I thank all noble Lords for their contributions. It has been a useful debate. What the noble Lord, Lord Stevenson, said was extremely interesting. I do not think that the royal charter is a gold standard. It has not worked for the BBC. It is frankly just a deal, as I said, between the Secretary of State on the one side and the chairman of the BBC on the other. We can set up Select Committees to kingdom come, but some of us have to take notice of those Select Committees, and the record of that has not been great. When we come to Select Committees, I would point out to the noble Baroness, Lady Jones, that the Select Committee in the House of Lords and the Select Committee in the House of Commons have both said that the BBC should be placed upon a statutory basis. There is no doubt about that. The noble Lord, Lord Maxton, raised an interesting and important point about the statutory basis and the dangers that it could have and I do not wish to decry that. I also remember him arguing passionately in the Select Committee that the only democratic representatives, as far as the licence fee was concerned, were Members of Parliament.
The noble Baroness said that the BBC has been battered.
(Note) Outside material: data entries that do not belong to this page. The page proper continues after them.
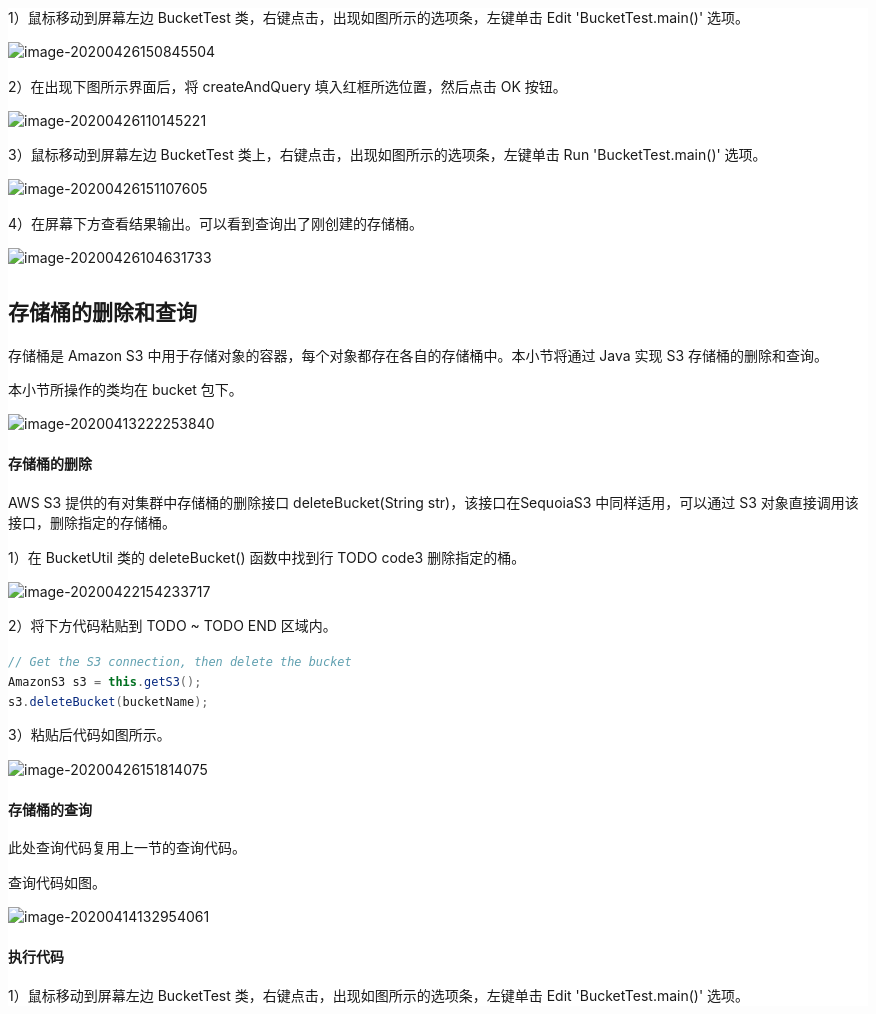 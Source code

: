1）鼠标移动到屏幕左边 BucketTest 类，右键点击，出现如图所示的选项条，左键单击 Edit 'BucketTest.main()' 选项。

![image-20200426150845504](https://doc.shiyanlou.com/courses/1737/1207281/f9b6a7fe894cfdaf7b7307540b2032fb-0)

2）在出现下图所示界面后，将 createAndQuery 填入红框所选位置，然后点击 OK 按钮。

![image-20200426110145221](https://doc.shiyanlou.com/courses/1737/1207281/cf8673c5822a615d69c52603c46cada8-0)

3）鼠标移动到屏幕左边 BucketTest 类上，右键点击，出现如图所示的选项条，左键单击 Run 'BucketTest.main()' 选项。

![image-20200426151107605](https://doc.shiyanlou.com/courses/1737/1207281/dc405f96295df56b901fd1a8d8897488-0)

4）在屏幕下方查看结果输出。可以看到查询出了刚创建的存储桶。

![image-20200426104631733](https://doc.shiyanlou.com/courses/1737/1207281/30fff28e0a566518d6ad0a97dea745ba-0)



## 存储桶的删除和查询

存储桶是 Amazon S3 中用于存储对象的容器，每个对象都存在各自的存储桶中。本小节将通过 Java 实现 S3 存储桶的删除和查询。

本小节所操作的类均在 bucket 包下。

![image-20200413222253840](https://doc.shiyanlou.com/courses/1737/1207281/d12ed0e69f457c0ea45265804fd88970-0)

#### 存储桶的删除

AWS S3 提供的有对集群中存储桶的删除接口 deleteBucket(String str)，该接口在SequoiaS3 中同样适用，可以通过 S3 对象直接调用该接口，删除指定的存储桶。

1）在 BucketUtil 类的 deleteBucket() 函数中找到行 TODO code3  删除指定的桶。

![image-20200422154233717](https://doc.shiyanlou.com/courses/1737/1207281/68aac683edb5a821aabba191d24c714d-0)

2）将下方代码粘贴到 TODO ~ TODO END 区域内。

```java
// Get the S3 connection, then delete the bucket
AmazonS3 s3 = this.getS3();
s3.deleteBucket(bucketName);
```

3）粘贴后代码如图所示。

![image-20200426151814075](https://doc.shiyanlou.com/courses/1737/1207281/62e6e93d2bb185adff35863c72071067-0)

#### 存储桶的查询

此处查询代码复用上一节的查询代码。

查询代码如图。

![image-20200414132954061](https://doc.shiyanlou.com/courses/1737/1207281/c88deb8218f675057ec18a3a435bfd18-0)

#### 执行代码

1）鼠标移动到屏幕左边 BucketTest 类，右键点击，出现如图所示的选项条，左键单击 Edit 'BucketTest.main()' 选项。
She might consider that one reason it has been battered is that it has no strong chairman, no strong board and no one to respond for it. She asked, “why now? We cannot have a debate now.” I would point out that I have had a request for a debate on the Order Paper for the past 12 months. There are not that many opportunities for debates in this House. The crucial question, the crucial issue is this. Sir Michael Lyons, the chairman of the BBC Trust, is resigning. It gives us an opportunity to rethink.
Of course I will withdraw this amendment, but I warn the House that when both the government and opposition Front Benches agree on a policy, then the Back Benches need to think very carefully indeed. With that in mind I beg leave to withdraw the amendment.